* Recorded data
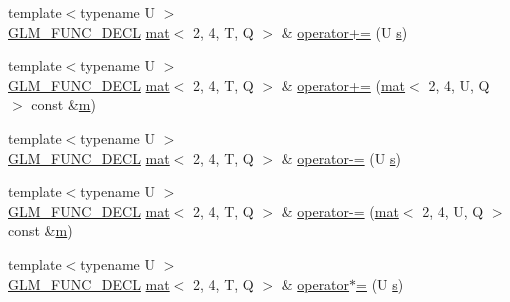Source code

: \begin{DoxyCompactItemize}
\item 
{\footnotesize template$<$typename U $>$ }\\\mbox{\hyperlink{setup_8hpp_ab2d052de21a70539923e9bcbf6e83a51}{G\+L\+M\+\_\+\+F\+U\+N\+C\+\_\+\+D\+E\+CL}} \mbox{\hyperlink{structglm_1_1mat}{mat}}$<$ 2, 4, T, Q $>$ \& \mbox{\hyperlink{structglm_1_1mat_3_012_00_014_00_01_t_00_01_q_01_4_a9db5a3048b0256fb313cdd6a41da96a1}{operator+=}} (U \mbox{\hyperlink{_s_d_l__opengl_8h_a4af680a6c683f88ed67b76f207f2e6e4}{s}})
\item 
{\footnotesize template$<$typename U $>$ }\\\mbox{\hyperlink{setup_8hpp_ab2d052de21a70539923e9bcbf6e83a51}{G\+L\+M\+\_\+\+F\+U\+N\+C\+\_\+\+D\+E\+CL}} \mbox{\hyperlink{structglm_1_1mat}{mat}}$<$ 2, 4, T, Q $>$ \& \mbox{\hyperlink{structglm_1_1mat_3_012_00_014_00_01_t_00_01_q_01_4_aa1d0289966cfba6918cdbdab0eb6d894}{operator+=}} (\mbox{\hyperlink{structglm_1_1mat}{mat}}$<$ 2, 4, U, Q $>$ const \&\mbox{\hyperlink{_s_d_l__opengl__glext_8h_af593500c283bf1a787a6f947f503a5c2}{m}})
\item 
{\footnotesize template$<$typename U $>$ }\\\mbox{\hyperlink{setup_8hpp_ab2d052de21a70539923e9bcbf6e83a51}{G\+L\+M\+\_\+\+F\+U\+N\+C\+\_\+\+D\+E\+CL}} \mbox{\hyperlink{structglm_1_1mat}{mat}}$<$ 2, 4, T, Q $>$ \& \mbox{\hyperlink{structglm_1_1mat_3_012_00_014_00_01_t_00_01_q_01_4_ac74de81b921e4090b67c3717d9144308}{operator-\/=}} (U \mbox{\hyperlink{_s_d_l__opengl_8h_a4af680a6c683f88ed67b76f207f2e6e4}{s}})
\item 
{\footnotesize template$<$typename U $>$ }\\\mbox{\hyperlink{setup_8hpp_ab2d052de21a70539923e9bcbf6e83a51}{G\+L\+M\+\_\+\+F\+U\+N\+C\+\_\+\+D\+E\+CL}} \mbox{\hyperlink{structglm_1_1mat}{mat}}$<$ 2, 4, T, Q $>$ \& \mbox{\hyperlink{structglm_1_1mat_3_012_00_014_00_01_t_00_01_q_01_4_a8000ab27bcdbf1041cdaaad2c71df7a3}{operator-\/=}} (\mbox{\hyperlink{structglm_1_1mat}{mat}}$<$ 2, 4, U, Q $>$ const \&\mbox{\hyperlink{_s_d_l__opengl__glext_8h_af593500c283bf1a787a6f947f503a5c2}{m}})
\item 
{\footnotesize template$<$typename U $>$ }\\\mbox{\hyperlink{setup_8hpp_ab2d052de21a70539923e9bcbf6e83a51}{G\+L\+M\+\_\+\+F\+U\+N\+C\+\_\+\+D\+E\+CL}} \mbox{\hyperlink{structglm_1_1mat}{mat}}$<$ 2, 4, T, Q $>$ \& \mbox{\hyperlink{structglm_1_1mat_3_012_00_014_00_01_t_00_01_q_01_4_a1cdf73b8ff43f07225b25bce3d2e62ba}{operator$\ast$=}} (U \mbox{\hyperlink{_s_d_l__opengl_8h_a4af680a6c683f88ed67b76f207f2e6e4}{s}})

\end{DoxyCompactItemize}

* Task statement
Return the full listing above exactly as written, and omit the pictures.

* Answer to this task
Source code

: \begin{DoxyCompactItemize}
\item 
{\footnotesize template$<$typename U $>$ }\\\mbox{\hyperlink{setup_8hpp_ab2d052de21a70539923e9bcbf6e83a51}{G\+L\+M\+\_\+\+F\+U\+N\+C\+\_\+\+D\+E\+CL}} \mbox{\hyperlink{structglm_1_1mat}{mat}}$<$ 2, 4, T, Q $>$ \& \mbox{\hyperlink{structglm_1_1mat_3_012_00_014_00_01_t_00_01_q_01_4_a9db5a3048b0256fb313cdd6a41da96a1}{operator+=}} (U \mbox{\hyperlink{_s_d_l__opengl_8h_a4af680a6c683f88ed67b76f207f2e6e4}{s}})
\item 
{\footnotesize template$<$typename U $>$ }\\\mbox{\hyperlink{setup_8hpp_ab2d052de21a70539923e9bcbf6e83a51}{G\+L\+M\+\_\+\+F\+U\+N\+C\+\_\+\+D\+E\+CL}} \mbox{\hyperlink{structglm_1_1mat}{mat}}$<$ 2, 4, T, Q $>$ \& \mbox{\hyperlink{structglm_1_1mat_3_012_00_014_00_01_t_00_01_q_01_4_aa1d0289966cfba6918cdbdab0eb6d894}{operator+=}} (\mbox{\hyperlink{structglm_1_1mat}{mat}}$<$ 2, 4, U, Q $>$ const \&\mbox{\hyperlink{_s_d_l__opengl__glext_8h_af593500c283bf1a787a6f947f503a5c2}{m}})
\item 
{\footnotesize template$<$typename U $>$ }\\\mbox{\hyperlink{setup_8hpp_ab2d052de21a70539923e9bcbf6e83a51}{G\+L\+M\+\_\+\+F\+U\+N\+C\+\_\+\+D\+E\+CL}} \mbox{\hyperlink{structglm_1_1mat}{mat}}$<$ 2, 4, T, Q $>$ \& \mbox{\hyperlink{structglm_1_1mat_3_012_00_014_00_01_t_00_01_q_01_4_ac74de81b921e4090b67c3717d9144308}{operator-\/=}} (U \mbox{\hyperlink{_s_d_l__opengl_8h_a4af680a6c683f88ed67b76f207f2e6e4}{s}})
\item 
{\footnotesize template$<$typename U $>$ }\\\mbox{\hyperlink{setup_8hpp_ab2d052de21a70539923e9bcbf6e83a51}{G\+L\+M\+\_\+\+F\+U\+N\+C\+\_\+\+D\+E\+CL}} \mbox{\hyperlink{structglm_1_1mat}{mat}}$<$ 2, 4, T, Q $>$ \& \mbox{\hyperlink{structglm_1_1mat_3_012_00_014_00_01_t_00_01_q_01_4_a8000ab27bcdbf1041cdaaad2c71df7a3}{operator-\/=}} (\mbox{\hyperlink{structglm_1_1mat}{mat}}$<$ 2, 4, U, Q $>$ const \&\mbox{\hyperlink{_s_d_l__opengl__glext_8h_af593500c283bf1a787a6f947f503a5c2}{m}})
\item 
{\footnotesize template$<$typename U $>$ }\\\mbox{\hyperlink{setup_8hpp_ab2d052de21a70539923e9bcbf6e83a51}{G\+L\+M\+\_\+\+F\+U\+N\+C\+\_\+\+D\+E\+CL}} \mbox{\hyperlink{structglm_1_1mat}{mat}}$<$ 2, 4, T, Q $>$ \& \mbox{\hyperlink{structglm_1_1mat_3_012_00_014_00_01_t_00_01_q_01_4_a1cdf73b8ff43f07225b25bce3d2e62ba}{operator$\ast$=}} (U \mbox{\hyperlink{_s_d_l__opengl_8h_a4af680a6c683f88ed67b76f207f2e6e4}{s}})

\end{DoxyCompactItemize}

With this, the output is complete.